Conforme os procedimentos da funerária, no seguimento
o corpo foi conduzido para o interior do crematório através de uma
pequena janela com cortinas duplas e encerrada a cerimônia. Portas e
janelas foram trancadas para evitar o acesso de curiosos.
Rapidamente os operários retiraram o corpo do ataúde, transportaram-no
para uma mesa de concreto encimada por uma maca de ferro, retiraram-lhe
a vestimenta e o introduziram no forno previamente aquecido. Após
um período de duas horas um dos operários abriu a tampa do forno,
averiguou o grau de assadura da matéria e, espantado, constatou que o
corpo estava íntegro, rígido, de coloração cinza azulado e sem o menor
indicativo de incineração das partes moles.
Fechou a portinhola do forno, aumentou a temperatura em grau máximo por
mais duas horas e tratou de, ainda assustado, comunicar o inexplicável
fato aos demais operários e à gerência da empresa.
Decorrido o marcado tempo extra, abriram novamente a portinhola do forno
e, para espanto geral, constataram que o corpo
permanecia intacto, duro como uma liga de aço temperado.
Apresentado e discutido, via telefone, o inédito acontecimento com
especialistas do IML, decidiu-se providenciar
o resfriamento do cadáver para ulterior decisão.

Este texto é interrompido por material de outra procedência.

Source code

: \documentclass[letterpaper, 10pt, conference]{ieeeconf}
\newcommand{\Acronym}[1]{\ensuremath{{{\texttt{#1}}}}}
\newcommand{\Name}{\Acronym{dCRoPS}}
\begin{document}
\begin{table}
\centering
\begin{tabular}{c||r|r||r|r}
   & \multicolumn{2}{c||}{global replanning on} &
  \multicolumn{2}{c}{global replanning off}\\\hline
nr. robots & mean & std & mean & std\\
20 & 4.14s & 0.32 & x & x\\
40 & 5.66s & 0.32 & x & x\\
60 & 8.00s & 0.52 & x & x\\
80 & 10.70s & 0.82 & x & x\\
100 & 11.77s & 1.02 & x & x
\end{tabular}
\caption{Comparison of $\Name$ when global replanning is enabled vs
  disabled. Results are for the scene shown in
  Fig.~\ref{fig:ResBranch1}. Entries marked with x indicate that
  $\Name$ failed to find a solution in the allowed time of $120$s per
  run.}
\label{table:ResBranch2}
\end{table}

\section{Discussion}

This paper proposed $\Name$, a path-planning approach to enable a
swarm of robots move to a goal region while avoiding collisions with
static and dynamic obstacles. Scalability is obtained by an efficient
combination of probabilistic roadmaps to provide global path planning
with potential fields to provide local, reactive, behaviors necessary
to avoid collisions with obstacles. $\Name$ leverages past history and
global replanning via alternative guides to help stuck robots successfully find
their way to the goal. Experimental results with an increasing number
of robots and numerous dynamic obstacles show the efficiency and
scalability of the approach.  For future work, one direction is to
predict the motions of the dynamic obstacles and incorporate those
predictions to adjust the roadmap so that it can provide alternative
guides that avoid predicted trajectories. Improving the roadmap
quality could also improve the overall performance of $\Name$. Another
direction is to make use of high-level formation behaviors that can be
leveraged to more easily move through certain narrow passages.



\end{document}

Paralelamente, o supervisor do crematório, suspeitando de alguma manobra
protelatória dos funcionários, quiçá destinada a desmoralizar o
estabelecimento, chegou ao recinto, acompanhado de ajudantes experientes
em esquartejar corpos mais resistentes. Assim, franqueando-lhes
ferramentas de uso restrito a casos especiais, orientou-os a
usar a motosserra para degola, tendo em vista a resistência do
corpo e a imediata resolução do insólito problema. Entretanto, ao ligar o
aparelho e iniciar o trabalho, eis que a serra-corrente partiu-se e,
voando, degolou o operário que estava no lado oposto do procedimento.
O alvoroço tomou conta do ambiente, as carótidas seccionadas do auxiliar
decapitado alagaram a sala com sangue, sem impedimento de levarem os
restos mortais exangues a outro compartimento e efetuarem uma limpeza
geral.
Ainda no comando, embora a palidez interferisse na continuidade das
ordenações e exigências, o supervisor não titubeou em passar a novas mãos
o prosseguimento da operação. Indicado o ´Prensa`, apelido pelo qual
respondia o mais forte e preparado à lúgubre empreitada, a função de pegar
a marreta de 5 quilos e mandar bala! Exagero de expressão, claro,
porquanto o que ele quis dizer parava na obrigação de desferir, com máxima
força, um certeiro golpe na cabeça do defunto. Recebida a ordem, o
pau-mandado segurou o obtuso e pesado instrumento, mirou o centro da testa
do cadáver e, pei-bufe, acertou no alvo e... cáspite! Não que tivesse
errado o alvo, isso não, mas se deu mal porque a marreta resvalou no
crânio-alvo e, no rebote, escapou do controle do fortão e partiu direto ao
joelho do supervisor; despedaçando sua patela direita e prostando-o no
chão a gemer de dor. Tragédia completada, nada a fazer que solicitarem
imediato socorro ao serviço médico de urgência. No mais, diante do
corpo ainda intacto do falecido Sebastião, cavaram um buraco fundo junto
ao crematório com uma escavadeira e enterraram-no; comprometendo-se todos
a guardarem absoluto sigilo dos acontecimentos aos empregados e diretores.
Contudo, à meia-noite em ponto daquela data houve uma tremenda explosão
que mandou o crematório pelos ares e enviou seus pedaços a cerca de três
km de distância, segundo o testemunho de um insone e solitário frentista
de posto de gasolina nas imediações. Na descrição feita pelo homem,
parecia um foguete de lançamento de
satélite que ultrapassou as nuvens e despejou uma chuva de granizo...
Segundo controversas versões de outros moradores nas redondezas, e de
experts nas ciências ufológicas,
o incidente resultara das ações bélicas de um OVNI empenhado em recolher
um ET homiziado na Terra, na esperança de escapar da ingrata missão de
continuar, indefinidamente, vagando pelo espaço sideral.
E isso foi tudo o que se soube desse estranho caso!